Come scrive il filosofo francese Bernard-Henri Lévy nel suo ultimo saggio, Dunque, la guerra! (La nave di Teseo, pagine 336, euro 19): «Sì, è esistita in Ucraina, non meno che in Polonia o in Russia, una tradizione di pogrom. Sì, sono esistiti dei nazionalisti estremi pronti ad allearsi, nel 1941, con Hitler contro Stalin. Ma la verità è che questa terra di delitti e di sangue è stata anche una delle terre che, al tempo stesso, ha annoverato il maggior numero di Giusti tra le nazioni».

Anzi negli anni recenti l’Ucraina, più di altri Paesi teatro delle famigerate Einsatzgruppen che diedero vita alla cosiddetta Shoah delle pallottole, in cui gli ebrei vennero fucilati e gettati in enormi fosse comuni, ha voluto fare i conti col suo passato. Lo dimostra il memoriale di Babij Jar, realizzato sul luogo in cui furono massacrati 33.711 uomini, donne e bambini ebrei in soli due giorni, fra il 29 e il 30 settembre 1941. Come ha documentato lo studio di Antonella Salomoni Le ceneri di Babij Jar. L’eccidio degli ebrei di Kiev (il Mulino, 2019), nel 1939 nella città ucraina vivevano 224.326 ebrei, oltre un quarto degli abitanti; nel censimento fatto nel 1942, ne risultavano 20. Pochissimi erano riusciti a scappare o a sopravvivere alle stragi. Finita la guerra, ben pochi di coloro che si erano salvati vi fecero ritorno. «Non abbiamo affatto bisogno degli ebrei nella nostra Ucraina», aveva dichiarato Chruscev, che Stalin aveva posto a capo del governo di Kiev dal 1944 al ’47. Così, ogni tentativo di commemorazione da parte ebraica è finito nel vuoto durante gli anni dell’Unione sovietica.

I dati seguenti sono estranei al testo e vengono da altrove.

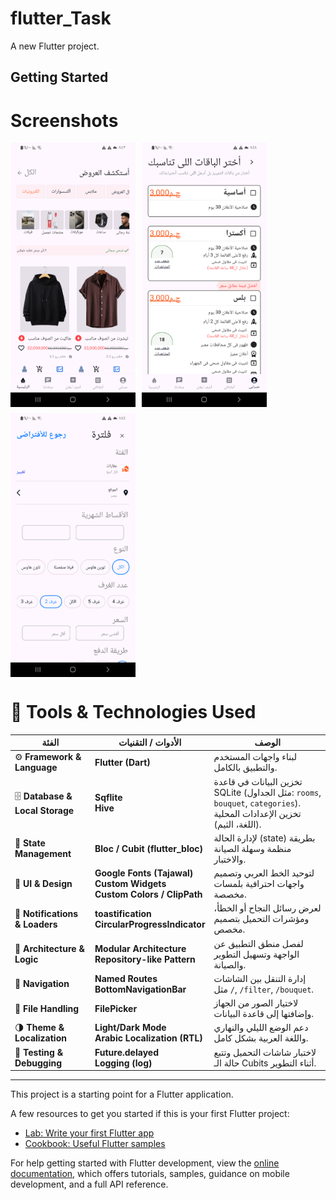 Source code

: # flutter_Task 

A new Flutter project.

## Getting Started

# Screenshots 

  <div style="display: flex; flex-wrap: wrap; gap: 10px;">
  <img src="assets/screenshots/home.png" width="200" alt="Home Page">
  <img src="assets/screenshots/bouquet.png" width="200" alt="Bouquet Page">
  <img src="assets/screenshots/room.png" width="200" alt="Room Page">

</div>
  


 # 🧰 Tools & Technologies Used
| الفئة | الأدوات / التقنيات | الوصف |
|-------|--------------------|--------|
| ⚙️ **Framework & Language** | **Flutter (Dart)** | لبناء واجهات المستخدم والتطبيق بالكامل. |
| 🗄️ **Database & Local Storage** | **Sqflite** <br> **Hive** | تخزين البيانات في قاعدة SQLite (مثل الجداول: `rooms`, `bouquet`, `categories`).<br>تخزين الإعدادات المحلية (اللغة، الثيم). |
| 🧠 **State Management** | **Bloc / Cubit (flutter_bloc)** | لإدارة الحالة (state) بطريقة منظمة وسهلة الصيانة والاختبار. |
| 🎨 **UI & Design** | **Google Fonts (Tajawal)** <br> **Custom Widgets** <br> **Custom Colors / ClipPath** | لتوحيد الخط العربي وتصميم واجهات احترافية بلمسات مخصصة. |
| 🔔 **Notifications & Loaders** | **toastification** <br> **CircularProgressIndicator** | لعرض رسائل النجاح أو الخطأ، ومؤشرات التحميل بتصميم مخصص. |
| 🧩 **Architecture & Logic** | **Modular Architecture** <br> **Repository-like Pattern** | لفصل منطق التطبيق عن الواجهة وتسهيل التطوير والصيانة. |
| 🧭 **Navigation** | **Named Routes** <br> **BottomNavigationBar** | إدارة التنقل بين الشاشات مثل `/`, `/filter`, `/bouquet`. |
| 📂 **File Handling** | **FilePicker** | لاختيار الصور من الجهاز وإضافتها إلى قاعدة البيانات. |
| 🌗 **Theme & Localization** | **Light/Dark Mode** <br> **Arabic Localization (RTL)** | دعم الوضع الليلي والنهاري واللغة العربية بشكل كامل. |
| 🧪 **Testing & Debugging** | **Future.delayed** <br> **Logging (log)** | لاختبار شاشات التحميل وتتبع حالة الـ Cubits أثناء التطوير. |

---




This project is a starting point for a Flutter application.

A few resources to get you started if this is your first Flutter project:

- [Lab: Write your first Flutter app](https://docs.flutter.dev/get-started/codelab)
- [Cookbook: Useful Flutter samples](https://docs.flutter.dev/cookbook)

For help getting started with Flutter development, view the
[online documentation](https://docs.flutter.dev/), which offers tutorials,
samples, guidance on mobile development, and a full API reference.
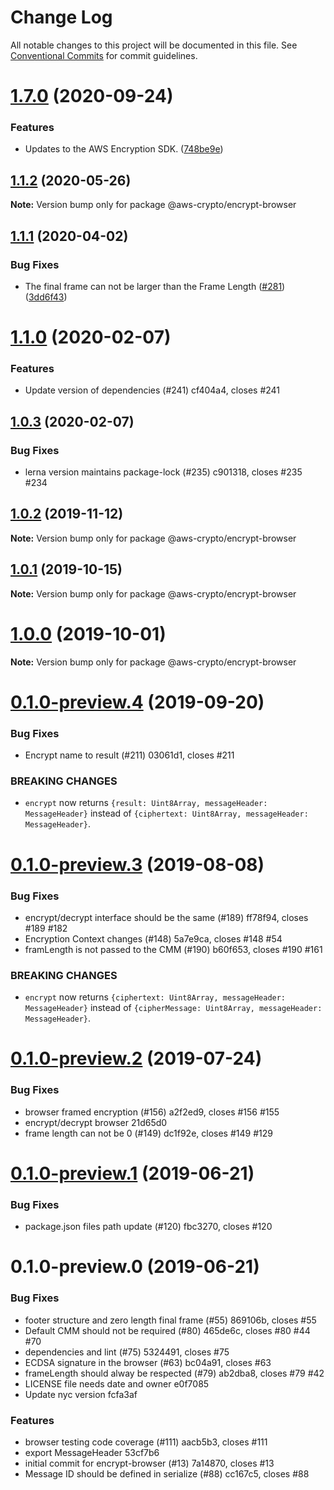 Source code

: # Change Log

All notable changes to this project will be documented in this file.
See [Conventional Commits](https://conventionalcommits.org) for commit guidelines.

# [1.7.0](https://github.com/aws/private-aws-encryption-sdk-javascript-staging/compare/@aws-crypto/encrypt-browser@1.1.2...@aws-crypto/encrypt-browser@1.7.0) (2020-09-24)


### Features

* Updates to the AWS Encryption SDK. ([748be9e](https://github.com/aws/private-aws-encryption-sdk-javascript-staging/commit/748be9e1799d999a350e9cafbf902d43aeab0aa5))





## [1.1.2](https://github.com/aws/aws-encryption-sdk-javascript/compare/@aws-crypto/encrypt-browser@1.1.1...@aws-crypto/encrypt-browser@1.1.2) (2020-05-26)

**Note:** Version bump only for package @aws-crypto/encrypt-browser





## [1.1.1](https://github.com/aws/aws-encryption-sdk-javascript/compare/@aws-crypto/encrypt-browser@1.1.0...@aws-crypto/encrypt-browser@1.1.1) (2020-04-02)


### Bug Fixes

* The final frame can not be larger than the Frame Length ([#281](https://github.com/aws/aws-encryption-sdk-javascript/issues/281)) ([3dd6f43](https://github.com/aws/aws-encryption-sdk-javascript/commit/3dd6f438c6cf2b456a8a92d5d9821503d016bc90))





# [1.1.0](/compare/@aws-crypto/encrypt-browser@1.0.3...@aws-crypto/encrypt-browser@1.1.0) (2020-02-07)


### Features

* Update version of dependencies (#241) cf404a4, closes #241





## [1.0.3](/compare/@aws-crypto/encrypt-browser@1.0.2...@aws-crypto/encrypt-browser@1.0.3) (2020-02-07)


### Bug Fixes

* lerna version maintains package-lock (#235) c901318, closes #235 #234





## [1.0.2](/compare/@aws-crypto/encrypt-browser@1.0.1...@aws-crypto/encrypt-browser@1.0.2) (2019-11-12)

**Note:** Version bump only for package @aws-crypto/encrypt-browser





## [1.0.1](/compare/@aws-crypto/encrypt-browser@1.0.0...@aws-crypto/encrypt-browser@1.0.1) (2019-10-15)

**Note:** Version bump only for package @aws-crypto/encrypt-browser





# [1.0.0](/compare/@aws-crypto/encrypt-browser@0.1.0-preview.4...@aws-crypto/encrypt-browser@1.0.0) (2019-10-01)

**Note:** Version bump only for package @aws-crypto/encrypt-browser





# [0.1.0-preview.4](/compare/@aws-crypto/encrypt-browser@0.1.0-preview.3...@aws-crypto/encrypt-browser@0.1.0-preview.4) (2019-09-20)


### Bug Fixes

* Encrypt name to result (#211) 03061d1, closes #211

### BREAKING CHANGES

* `encrypt` now returns `{result: Uint8Array, messageHeader: MessageHeader}`
instead of `{ciphertext: Uint8Array, messageHeader: MessageHeader}`.



# [0.1.0-preview.3](/compare/@aws-crypto/encrypt-browser@0.1.0-preview.2...@aws-crypto/encrypt-browser@0.1.0-preview.3) (2019-08-08)


### Bug Fixes

* encrypt/decrypt interface should be the same (#189) ff78f94, closes #189 #182
* Encryption Context changes (#148) 5a7e9ca, closes #148 #54
* framLength is not passed to the CMM (#190) b60f653, closes #190 #161


### BREAKING CHANGES

* `encrypt` now returns `{ciphertext: Uint8Array, messageHeader: MessageHeader}`
instead of `{cipherMessage: Uint8Array, messageHeader: MessageHeader}`.



# [0.1.0-preview.2](/compare/@aws-crypto/encrypt-browser@0.1.0-preview.1...@aws-crypto/encrypt-browser@0.1.0-preview.2) (2019-07-24)


### Bug Fixes

* browser framed encryption (#156) a2f2ed9, closes #156 #155
* encrypt/decrypt browser 21d65d0
* frame length can not be 0 (#149) dc1f92e, closes #149 #129





# [0.1.0-preview.1](/compare/@aws-crypto/encrypt-browser@0.1.0-preview.0...@aws-crypto/encrypt-browser@0.1.0-preview.1) (2019-06-21)


### Bug Fixes

* package.json files path update (#120) fbc3270, closes #120





# 0.1.0-preview.0 (2019-06-21)


### Bug Fixes

*  footer structure and zero length final frame (#55) 869106b, closes #55
* Default CMM should not be required (#80) 465de6c, closes #80 #44 #70
* dependencies and lint (#75) 5324491, closes #75
* ECDSA signature in the browser (#63) bc04a91, closes #63
* frameLength should alway be respected (#79) ab2dba8, closes #79 #42
* LICENSE file needs date and owner e0f7085
* Update nyc version fcfa3af


### Features

* browser testing code coverage (#111) aacb5b3, closes #111
* export MessageHeader 53cf7b6
* initial commit for encrypt-browser (#13) 7a14870, closes #13
* Message ID should be defined in serialize (#88) cc167c5, closes #88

Solo dopo la fine dell’Urss la verità ha cominciato a emergere. Grazie anche alla straordinaria opera di un sacerdote francese, Patrick Desbois, il quale ha ricostruito a partire dal 2002, visitando villaggi e ritrovando testimoni, l’Olocausto per fucilazione, che solo in Ucraina ha fatto quasi un milione e mezzo di vittime. Lo rammenta proprio Lévy, che il 29 settembre 2016, a 75 anni dal massacro, fu chiamato a tenere un discorso di commemorazione proprio a Babij Jar - discorso contenuto nel volume -, in cui celebrò anche la memoria del metropolita Andrej Sheptytsky, «una delle rare voci che abbiano avuto il coraggio di levarsi contro la persecuzione e lo sterminio degli ebrei».

A smentire l’accusa di nazismo rivolta agli ucraini da parte di Putin, Lévy ricorda – ma già basterebbe la fuga dalla Russia del rabbino capo di Mosca, Pinchas Goldschmidt, dopo l’invasione dell’Ucraina - come le associazioni e le comunità ebraiche abbiano partecipato direttamente alle prime proteste di Maidan nel febbraio 2014, in cui il popolo di Kiev si espresse chiaramente a favore dell’Europa, per la libertà contro la dittatura. E all’opera di disinformazia del Cremlino e al progetto nostalgico di ripristinare l’antica Urss in nome di un’ideologia euroasiatica, egli contrappone proprio quell’Europa le cui radici affondano nella tradizione giudaico- cristiana.

Anche l’Holomodor, il genocidio per fame della popolazione ucraina provocato da Stalin negli anni Trenta, si affaccia più volte nel libro di Lévy, nel desiderio di fare piena luce sui fantasmi del passato: «Sappiamo che queste elaborazioni della memoria, scrupolose e ardenti, queste opere di ricognizione senza tregua né respiro, sono state uno dei fondamenti della nuova Europa». Quell’Holomodor sul quale ha compiuto un’opera decisiva Robert Conquest nel suo Raccolto di dolore, pubblicato per la prima volta nel 1986 e ora riproposto da Rizzoli con la prefazione di Marco Clementi e una nuova introduzione dell’autore. L’operazione di sterminio programmata da Stalin fra il 1932 e il 1933 che uccise milioni di ucraini è ancora una pietra d’inciampo in Russia, dopo essere stata negata per decenni e sminuita persino da Gorbaciov. Ma tanti Paesi, fra cui anche il Vaticano e buon ultima la Germania, hanno riconosciuto il carattere di genocidio della strage, e si aspetta che anche il Parlamento italiano faccia altrettanto.